Task to carry out:
Which lines of the material hold the word "file"? Copy each one.

|---|

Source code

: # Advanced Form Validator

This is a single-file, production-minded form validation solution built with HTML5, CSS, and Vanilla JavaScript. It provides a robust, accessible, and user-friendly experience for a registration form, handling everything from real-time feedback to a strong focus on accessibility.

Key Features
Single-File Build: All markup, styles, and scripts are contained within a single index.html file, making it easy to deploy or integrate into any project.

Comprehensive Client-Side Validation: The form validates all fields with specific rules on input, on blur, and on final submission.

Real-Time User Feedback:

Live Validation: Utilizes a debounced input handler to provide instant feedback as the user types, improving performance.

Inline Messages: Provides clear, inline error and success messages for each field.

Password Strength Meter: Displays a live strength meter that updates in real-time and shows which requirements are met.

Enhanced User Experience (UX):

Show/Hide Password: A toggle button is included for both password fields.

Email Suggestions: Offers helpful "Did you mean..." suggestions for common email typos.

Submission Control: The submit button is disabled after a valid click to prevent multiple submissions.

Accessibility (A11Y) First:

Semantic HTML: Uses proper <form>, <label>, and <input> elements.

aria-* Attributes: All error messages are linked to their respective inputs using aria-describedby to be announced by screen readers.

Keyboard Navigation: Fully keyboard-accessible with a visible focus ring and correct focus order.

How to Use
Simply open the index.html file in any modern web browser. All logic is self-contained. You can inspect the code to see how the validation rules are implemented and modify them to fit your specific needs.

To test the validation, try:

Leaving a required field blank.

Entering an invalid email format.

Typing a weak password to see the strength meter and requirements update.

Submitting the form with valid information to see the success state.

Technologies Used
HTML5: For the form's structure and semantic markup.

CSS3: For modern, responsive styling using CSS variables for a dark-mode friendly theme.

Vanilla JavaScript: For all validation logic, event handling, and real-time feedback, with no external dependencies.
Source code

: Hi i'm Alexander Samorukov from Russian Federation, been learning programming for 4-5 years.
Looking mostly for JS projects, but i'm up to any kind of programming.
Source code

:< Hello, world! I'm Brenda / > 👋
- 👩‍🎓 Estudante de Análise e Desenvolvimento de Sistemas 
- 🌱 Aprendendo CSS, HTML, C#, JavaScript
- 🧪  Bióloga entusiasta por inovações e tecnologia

|---|

Output:
This is a single-file, production-minded form validation solution built with HTML5, CSS, and Vanilla JavaScript. It provides a robust, accessible, and user-friendly experience for a registration form, handling everything from real-time feedback to a strong focus on accessibility.
Single-File Build: All markup, styles, and scripts are contained within a single index.html file, making it easy to deploy or integrate into any project.
Simply open the index.html file in any modern web browser. All logic is self-contained. You can inspect the code to see how the validation rules are implemented and modify them to fit your specific needs.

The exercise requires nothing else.